But, of course, building the facility is only part of the cost. Operating the facility is expected to cost about $500,000 per year, according to new estimates from parks and recreation. Those costs would include a mix of about a dozen full- and part-time employees to staff the facility. As we have previously reported, though, this facility may become the city’s first recreation center to charge admission fees. Nothing is set in stone, but parks and recreation leaders have put together some suggestions on that. Fees could look something like this:
- $500 for an annual pass for a family of four.
- $250 for an annual pass for an adult.
- $100 for an annual pass for youths.
- $100 for annual pass for seniors.
The city also mentioned that it could bundle its membership to this center — which would be northwest of Sixth Street and Wakarusa Drive — with the memberships it sells to the nearby Indoor Aquatic Center.
The city is estimating that it could attract at least 20 tournaments a year that would pay the $3,000 each in rental fees to use the facility. Also the city is estimating another $80,000 in revenue from increased classes, leagues and concession sales. Overall, the city believes it could generate about $255,000 a year in revenue from the center, though they think that number could grow significantly higher once tournament organizers begin learning of the center.
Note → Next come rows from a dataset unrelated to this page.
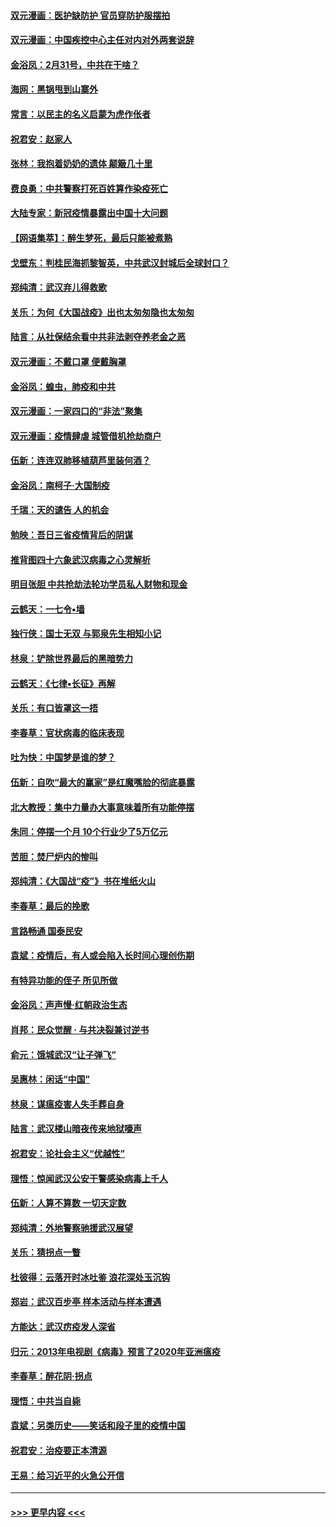 #### [双元漫画：医护缺防护 官员穿防护服摆拍](../pages/nsc993/n11923899.md?t=03090232) 
#### [双元漫画：中国疾控中心主任对内对外两套说辞](../pages/nsc993/n11921994.md?t=03090232) 
#### [金浴凤：2月31号，中共在干啥？](../pages/nsc993/n11922706.md?t=03090232) 
#### [海网：黑锅甩到山寨外](../pages/nsc993/n11922688.md?t=03090232) 
#### [常言：以民主的名义启蒙为虎作伥者](../pages/nsc993/n11922217.md?t=03090232) 
#### [祝君安：赵家人](../pages/nsc993/n11922209.md?t=03090232) 
#### [张林：我抱着奶奶的遗体 颠簸几十里](../pages/nsc993/n11920945.md?t=03090232) 
#### [费良勇：中共警察打死百姓算作染疫死亡](../pages/nsc993/n11919264.md?t=03090232) 
#### [大陆专家：新冠疫情暴露出中国十大问题](../pages/nsc993/n11919187.md?t=03090232) 
#### [【网语集萃】：醉生梦死，最后只能被煮熟](../pages/nsc993/n11918994.md?t=03090232) 
#### [戈壁东：判桂民海抓黎智英，中共武汉封城后全球封口？](../pages/nsc993/n11917982.md?t=03090232) 
#### [郑纯清：武汉弃儿得救歌](../pages/nsc993/n11917881.md?t=03090232) 
#### [关乐：为何《大国战疫》出也太匆匆隐也太匆匆](../pages/nsc993/n11917792.md?t=03090232) 
#### [陆言：从社保结余看中共非法剥夺养老金之恶](../pages/nsc993/n11917084.md?t=03090232) 
#### [双元漫画：不戴口罩 便戴胸罩](../pages/nsc993/n11916447.md?t=03090232) 
#### [金浴凤：蝗虫，肺疫和中共](../pages/nsc993/n11916904.md?t=03090232) 
#### [双元漫画：一家四口的“非法”聚集](../pages/nsc993/n11916378.md?t=03090232) 
#### [双元漫画：疫情肆虐 城管借机抢劫商户](../pages/nsc993/n11916310.md?t=03090232) 
#### [伍新：连连双肺移植葫芦里装何酒？](../pages/nsc993/n11913667.md?t=03090232) 
#### [金浴凤：南柯子·大国制疫](../pages/nsc993/n11913657.md?t=03090232) 
#### [千瑞：天的谴告  人的机会](../pages/nsc993/n11913309.md?t=03090232) 
#### [勉映：吾日三省疫情背后的阴谋](../pages/nsc993/n11913079.md?t=03090232) 
#### [推背图四十六象武汉病毒之心灵解析](../pages/nsc993/n11911761.md?t=03090232) 
#### [明目张胆 中共抢劫法轮功学员私人财物和现金](../pages/nsc993/n11910262.md?t=03090232) 
#### [云鹤天：一七令▪墙](../pages/nsc993/n11910627.md?t=03090232) 
#### [独行侠：国士无双 与郭泉先生相知小记](../pages/nsc993/n11910613.md?t=03090232) 
#### [林泉：铲除世界最后的黑暗势力](../pages/nsc993/n11909320.md?t=03090232) 
#### [云鹤天：《七律▪长征》再解](../pages/nsc993/n11909327.md?t=03090232) 
#### [关乐：有口皆罩这一捂](../pages/nsc993/n11908393.md?t=03090232) 
#### [李春草：官状病毒的临床表现](../pages/nsc993/n11908339.md?t=03090232) 
#### [吐为快：中国梦是谁的梦？](../pages/nsc993/n11906564.md?t=03090232) 
#### [伍新：自吹“最大的赢家”是红魔嘴脸的彻底暴露](../pages/nsc993/n11906407.md?t=03090232) 
#### [北大教授：集中力量办大事意味着所有功能停摆](../pages/nsc993/n11904800.md?t=03090232) 
#### [朱同：停摆一个月 10个行业少了5万亿元](../pages/nsc993/n11904498.md?t=03090232) 
#### [苦胆：焚尸炉内的惨叫](../pages/nsc993/n11904479.md?t=03090232) 
#### [郑纯清：《大国战“疫”》书在堆纸火山](../pages/nsc993/n11904450.md?t=03090232) 
#### [李春草：最后的挽歌](../pages/nsc993/n11904441.md?t=03090232) 
#### [言路畅通 国泰民安](../pages/nsc993/n11904222.md?t=03090232) 
#### [袁斌：疫情后，有人或会陷入长时间心理创伤期](../pages/nsc993/n11901514.md?t=03090232) 
#### [有特异功能的侄子 所见所做](../pages/nsc993/n11901154.md?t=03090232) 
#### [金浴凤：声声慢‧红朝政治生态](../pages/nsc993/n11899553.md?t=03090232) 
#### [肖邦：民众觉醒 · 与共决裂兼讨逆书](../pages/nsc993/n11898435.md?t=03090232) 
#### [俞元：饿城武汉“让子弹飞”](../pages/nsc993/n11898344.md?t=03090232) 
#### [吴惠林：闲话“中国”](../pages/nsc993/n11898182.md?t=03090232) 
#### [林泉：谋瘟疫害人失手葬自身](../pages/nsc993/n11897892.md?t=03090232) 
#### [陆言：武汉楼山暗夜传来地狱嚎声](../pages/nsc993/n11897033.md?t=03090232) 
#### [祝君安：论社会主义“优越性”](../pages/nsc993/n11897005.md?t=03090232) 
#### [理悟：惊闻武汉公安干警感染病毒上千人](../pages/nsc993/n11896947.md?t=03090232) 
#### [伍新：人算不算数 一切天定数](../pages/nsc993/n11893372.md?t=03090232) 
#### [郑纯清：外地警察驰援武汉展望](../pages/nsc993/n11893115.md?t=03090232) 
#### [关乐：猜拐点一瞥](../pages/nsc993/n11893020.md?t=03090232) 
#### [杜彼得：云落开时冰吐鉴 浪花深处玉沉钩](../pages/nsc993/n11892107.md?t=03090232) 
#### [郑岩：武汉百步亭 样本活动与样本遭遇](../pages/nsc993/n11892310.md?t=03090232) 
#### [方能达：武汉疠疫发人深省](../pages/nsc993/n11891376.md?t=03090232) 
#### [归元：2013年电视剧《病毒》预言了2020年亚洲瘟疫](../pages/nsc993/n11891126.md?t=03090232) 
#### [李春草：醉花阴·拐点](../pages/nsc993/n11890567.md?t=03090232) 
#### [理悟：中共当自毙](../pages/nsc993/n11890559.md?t=03090232) 
#### [袁斌：另类历史——笑话和段子里的疫情中国](../pages/nsc993/n11889243.md?t=03090232) 
#### [祝君安：治疫要正本清源](../pages/nsc993/n11889085.md?t=03090232) 
#### [王易：给习近平的火急公开信](../pages/nsc993/n11888225.md?t=03090232) 

----
#### [ >>> 更早内容 <<< ](../indexes/nsc993-earlier.md)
If you want to learn more about it, here’s a link that shows some of the design concepts and also tells more about the proposed site for the center. Tuesday’s study session will be open to the public, but as is their practice, commissioners won’t take public comment during the study session. Of course, commissioners also won’t be making any decisions about the project. If this project moves forward at all, it will generate a lot of future discussion at City Hall and also with Bill Self’s Assists Foundation, which has pledged to do some private fundraising for a portion of the facility.